[Rendered images with source text]

· · · ·

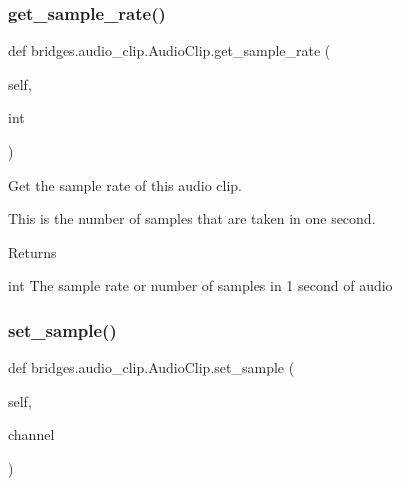 \mbox{\label{classbridges_1_1audio__clip_1_1_audio_clip_a6e9cad3d81f39b3fe811307f024fa713}} 
\subsubsection{\texorpdfstring{get\+\_\+sample\+\_\+rate()}{get\_sample\_rate()}}
{\footnotesize\ttfamily def bridges.\+audio\+\_\+clip.\+Audio\+Clip.\+get\+\_\+sample\+\_\+rate (\begin{DoxyParamCaption}\item[{}]{self,  }\item[{}]{int }\end{DoxyParamCaption})}



Get the sample rate of this audio clip. 

This is the number of samples that are taken in one second. \begin{DoxyReturn}{Returns}


int The sample rate or number of samples in 1 second of audio 
\end{DoxyReturn}
\mbox{\label{classbridges_1_1audio__clip_1_1_audio_clip_af9b9e0b615ada4a6802121f59af3da89}} 
\subsubsection{\texorpdfstring{set\+\_\+sample()}{set\_sample()}}
{\footnotesize\ttfamily def bridges.\+audio\+\_\+clip.\+Audio\+Clip.\+set\+\_\+sample (\begin{DoxyParamCaption}\item[{}]{self,  }\item[{}]{channel }\end{DoxyParamCaption})}



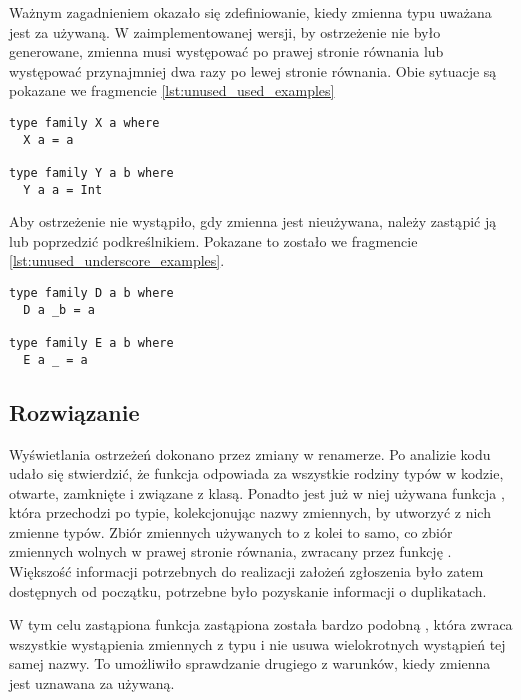 Ważnym zagadnieniem okazało się zdefiniowanie, kiedy zmienna typu uważana jest za używaną. W zaimplementowanej wersji, by ostrzeżenie nie było generowane, zmienna musi występować po prawej stronie równania lub występować przynajmniej dwa razy po lewej stronie równania. Obie sytuacje są pokazane we fragmencie \ref{lst:unused_used_examples}

\begin{lstlisting}[label={lst:unused_used_examples},
                   caption={Przykład funkcji na poziomie typów ze zmiennymi uznawanymi za wykorzystywane.}]
type family X a where
  X a = a

type family Y a b where
  Y a a = Int
\end{lstlisting}

Aby ostrzeżenie nie wystąpiło, gdy zmienna jest nieużywana, należy zastąpić ją lub poprzedzić podkreślnikiem. Pokazane to zostało we fragmencie \ref{lst:unused_underscore_examples}.

\begin{lstlisting}[label={lst:unused_underscore_examples},
                   caption={Przykład funkcji na poziomie typów ze zmiennymi zastąpionymi lub poprzedzonymi podkreślnikami.}]
type family D a b where
  D a _b = a

type family E a b where
  E a _ = a
\end{lstlisting}

\subsection{Rozwiązanie} %

Wyświetlania ostrzeżeń dokonano przez zmiany w renamerze. Po analizie kodu udało się stwierdzić, że funkcja  odpowiada za wszystkie rodziny typów w kodzie, otwarte, zamknięte i związane z klasą. Ponadto jest już w niej używana funkcja , która przechodzi po typie, kolekcjonując nazwy zmiennych, by utworzyć z nich zmienne typów. Zbiór zmiennych używanych to z kolei to samo, co zbiór zmiennych wolnych w prawej stronie równania, zwracany przez funkcję . Większość informacji potrzebnych do realizacji założeń zgłoszenia było zatem dostępnych od początku, potrzebne było pozyskanie informacji o duplikatach.

W tym celu zastąpiona funkcja  zastąpiona została bardzo podobną , która zwraca wszystkie wystąpienia zmiennych z typu i nie usuwa wielokrotnych wystąpień tej samej nazwy. To umożliwiło sprawdzanie drugiego z warunków, kiedy zmienna jest uznawana za używaną.

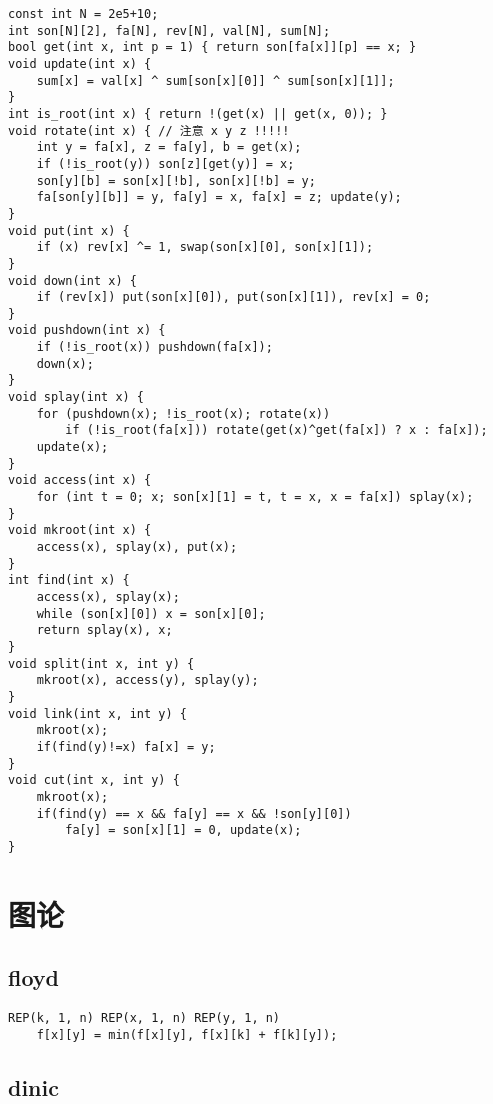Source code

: \documentclass[a4paper,landscape,twocolumn]{ctexart}
\begin{document}
\begin{lstlisting}
const int N = 2e5+10;
int son[N][2], fa[N], rev[N], val[N], sum[N];
bool get(int x, int p = 1) { return son[fa[x]][p] == x; }
void update(int x) {
	sum[x] = val[x] ^ sum[son[x][0]] ^ sum[son[x][1]];
}
int is_root(int x) { return !(get(x) || get(x, 0)); }
void rotate(int x) { // 注意 x y z !!!!!
	int y = fa[x], z = fa[y], b = get(x);
	if (!is_root(y)) son[z][get(y)] = x;
	son[y][b] = son[x][!b], son[x][!b] = y;
	fa[son[y][b]] = y, fa[y] = x, fa[x] = z; update(y);
}
void put(int x) {
	if (x) rev[x] ^= 1, swap(son[x][0], son[x][1]);
}
void down(int x) {
	if (rev[x]) put(son[x][0]), put(son[x][1]), rev[x] = 0;
}
void pushdown(int x) {
	if (!is_root(x)) pushdown(fa[x]);
	down(x);
}
void splay(int x) {
	for (pushdown(x); !is_root(x); rotate(x))
		if (!is_root(fa[x])) rotate(get(x)^get(fa[x]) ? x : fa[x]);
	update(x);
}
void access(int x) {
	for (int t = 0; x; son[x][1] = t, t = x, x = fa[x]) splay(x);
}
void mkroot(int x) {
	access(x), splay(x), put(x);
}
int find(int x) {
	access(x), splay(x);
	while (son[x][0]) x = son[x][0];
	return splay(x), x;
}
void split(int x, int y) {
	mkroot(x), access(y), splay(y);
}
void link(int x, int y) {
	mkroot(x);
	if(find(y)!=x) fa[x] = y;
}
void cut(int x, int y) {
	mkroot(x);
	if(find(y) == x && fa[y] == x && !son[y][0])
		fa[y] = son[x][1] = 0, update(x);
}
\end{lstlisting}

\section{图论}

\subsection{floyd}

\begin{lstlisting}
REP(k, 1, n) REP(x, 1, n) REP(y, 1, n)
	f[x][y] = min(f[x][y], f[x][k] + f[k][y]);
\end{lstlisting}

\subsection{dinic}
\end{document}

· · · ·

Restate each entry word for word; omit the pictures.

 \mbox{\label{classbridges_1_1audio__clip_1_1_audio_clip_a6e9cad3d81f39b3fe811307f024fa713}} 
\subsubsection{\texorpdfstring{get\+\_\+sample\+\_\+rate()}{get\_sample\_rate()}}
{\footnotesize\ttfamily def bridges.\+audio\+\_\+clip.\+Audio\+Clip.\+get\+\_\+sample\+\_\+rate (\begin{DoxyParamCaption}\item[{}]{self,  }\item[{}]{int }\end{DoxyParamCaption})}



Get the sample rate of this audio clip. 

This is the number of samples that are taken in one second. \begin{DoxyReturn}{Returns}


int The sample rate or number of samples in 1 second of audio 
\end{DoxyReturn}
\mbox{\label{classbridges_1_1audio__clip_1_1_audio_clip_af9b9e0b615ada4a6802121f59af3da89}} 
\subsubsection{\texorpdfstring{set\+\_\+sample()}{set\_sample()}}
{\footnotesize\ttfamily def bridges.\+audio\+\_\+clip.\+Audio\+Clip.\+set\+\_\+sample (\begin{DoxyParamCaption}\item[{}]{self,  }\item[{}]{channel }\end{DoxyParamCaption})}



 Ważnym zagadnieniem okazało się zdefiniowanie, kiedy zmienna typu uważana jest za używaną. W zaimplementowanej wersji, by ostrzeżenie nie było generowane, zmienna musi występować po prawej stronie równania lub występować przynajmniej dwa razy po lewej stronie równania. Obie sytuacje są pokazane we fragmencie \ref{lst:unused_used_examples}

\begin{lstlisting}[label={lst:unused_used_examples},
                   caption={Przykład funkcji na poziomie typów ze zmiennymi uznawanymi za wykorzystywane.}]
type family X a where
  X a = a

type family Y a b where
  Y a a = Int
\end{lstlisting}

Aby ostrzeżenie nie wystąpiło, gdy zmienna jest nieużywana, należy zastąpić ją lub poprzedzić podkreślnikiem. Pokazane to zostało we fragmencie \ref{lst:unused_underscore_examples}.

\begin{lstlisting}[label={lst:unused_underscore_examples},
                   caption={Przykład funkcji na poziomie typów ze zmiennymi zastąpionymi lub poprzedzonymi podkreślnikami.}]
type family D a b where
  D a _b = a

type family E a b where
  E a _ = a
\end{lstlisting}

\subsection{Rozwiązanie} %

Wyświetlania ostrzeżeń dokonano przez zmiany w renamerze. Po analizie kodu udało się stwierdzić, że funkcja  odpowiada za wszystkie rodziny typów w kodzie, otwarte, zamknięte i związane z klasą. Ponadto jest już w niej używana funkcja , która przechodzi po typie, kolekcjonując nazwy zmiennych, by utworzyć z nich zmienne typów. Zbiór zmiennych używanych to z kolei to samo, co zbiór zmiennych wolnych w prawej stronie równania, zwracany przez funkcję . Większość informacji potrzebnych do realizacji założeń zgłoszenia było zatem dostępnych od początku, potrzebne było pozyskanie informacji o duplikatach.

W tym celu zastąpiona funkcja  zastąpiona została bardzo podobną , która zwraca wszystkie wystąpienia zmiennych z typu i nie usuwa wielokrotnych wystąpień tej samej nazwy. To umożliwiło sprawdzanie drugiego z warunków, kiedy zmienna jest uznawana za używaną.

Source code

: \documentclass[a4paper,landscape,twocolumn]{ctexart}
\begin{document}
\begin{lstlisting}
const int N = 2e5+10;
int son[N][2], fa[N], rev[N], val[N], sum[N];
bool get(int x, int p = 1) { return son[fa[x]][p] == x; }
void update(int x) {
	sum[x] = val[x] ^ sum[son[x][0]] ^ sum[son[x][1]];
}
int is_root(int x) { return !(get(x) || get(x, 0)); }
void rotate(int x) { // 注意 x y z !!!!!
	int y = fa[x], z = fa[y], b = get(x);
	if (!is_root(y)) son[z][get(y)] = x;
	son[y][b] = son[x][!b], son[x][!b] = y;
	fa[son[y][b]] = y, fa[y] = x, fa[x] = z; update(y);
}
void put(int x) {
	if (x) rev[x] ^= 1, swap(son[x][0], son[x][1]);
}
void down(int x) {
	if (rev[x]) put(son[x][0]), put(son[x][1]), rev[x] = 0;
}
void pushdown(int x) {
	if (!is_root(x)) pushdown(fa[x]);
	down(x);
}
void splay(int x) {
	for (pushdown(x); !is_root(x); rotate(x))
		if (!is_root(fa[x])) rotate(get(x)^get(fa[x]) ? x : fa[x]);
	update(x);
}
void access(int x) {
	for (int t = 0; x; son[x][1] = t, t = x, x = fa[x]) splay(x);
}
void mkroot(int x) {
	access(x), splay(x), put(x);
}
int find(int x) {
	access(x), splay(x);
	while (son[x][0]) x = son[x][0];
	return splay(x), x;
}
void split(int x, int y) {
	mkroot(x), access(y), splay(y);
}
void link(int x, int y) {
	mkroot(x);
	if(find(y)!=x) fa[x] = y;
}
void cut(int x, int y) {
	mkroot(x);
	if(find(y) == x && fa[y] == x && !son[y][0])
		fa[y] = son[x][1] = 0, update(x);
}
\end{lstlisting}

\section{图论}

\subsection{floyd}

\begin{lstlisting}
REP(k, 1, n) REP(x, 1, n) REP(y, 1, n)
	f[x][y] = min(f[x][y], f[x][k] + f[k][y]);
\end{lstlisting}

\subsection{dinic}
\end{document}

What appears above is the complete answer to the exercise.